* [Available records]
--- START ---

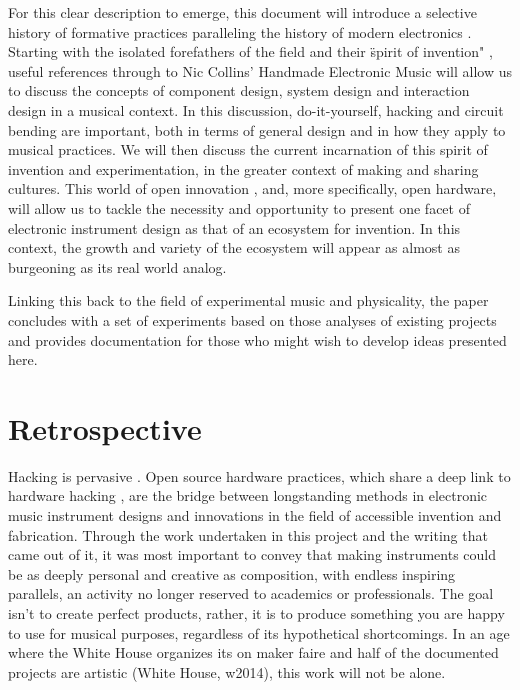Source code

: 	For this clear description to emerge, this document will introduce a selective history of formative practices paralleling the history of modern electronics \cite{holmes2002}. Starting with the isolated forefathers of the field and their \"spirit of invention" \cite{dunn2002}, useful references through to Nic Collins' Handmade Electronic Music \cite{collins2006} will allow us to discuss the concepts of component design, system design and interaction design in a musical context. In this discussion, do-it-yourself, hacking and circuit bending are important, both in terms of general design and in how they apply to musical practices. We will then discuss the current incarnation of this spirit of invention and experimentation, in the greater context of making and sharing cultures. This world of open innovation \cite{christensen2005}, and, more specifically, open hardware, will allow us to tackle the necessity and opportunity to present one facet of electronic instrument design as that of an ecosystem for invention. In this context, the growth and variety of the ecosystem will appear as almost as burgeoning as its real world analog. 

	Linking this back to the field of experimental music and physicality, the paper concludes with a set of experiments based on those analyses of existing projects and provides documentation for those who might wish to develop ideas presented here.

\section{Retrospective}

Hacking is pervasive \cite{paradiso2008}. Open source hardware practices, which share a deep link to hardware hacking \cite{williams2012}, are the bridge between longstanding methods in electronic music instrument designs and innovations in the field of accessible invention and fabrication. Through the work undertaken in this project and the writing that came out of it, it was most important to convey that making instruments could be as deeply personal and creative as composition, with endless inspiring parallels, an activity no longer reserved to academics or professionals. The goal isn't to create perfect products, rather, it is to produce something you are happy to use for musical purposes, regardless of its hypothetical shortcomings. In an age where the White House organizes its on maker faire and half of the documented projects are artistic (White House, w2014), this work will not be alone.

--- END ---

* [What this task involves] Every line of the listing above that includes "projects" should be copied out.

* [Your solution]
	Linking this back to the field of experimental music and physicality, the paper concludes with a set of experiments based on those analyses of existing projects and provides documentation for those who might wish to develop ideas presented here.
Hacking is pervasive \cite{paradiso2008}. Open source hardware practices, which share a deep link to hardware hacking \cite{williams2012}, are the bridge between longstanding methods in electronic music instrument designs and innovations in the field of accessible invention and fabrication. Through the work undertaken in this project and the writing that came out of it, it was most important to convey that making instruments could be as deeply personal and creative as composition, with endless inspiring parallels, an activity no longer reserved to academics or professionals. The goal isn't to create perfect products, rather, it is to produce something you are happy to use for musical purposes, regardless of its hypothetical shortcomings. In an age where the White House organizes its on maker faire and half of the documented projects are artistic (White House, w2014), this work will not be alone.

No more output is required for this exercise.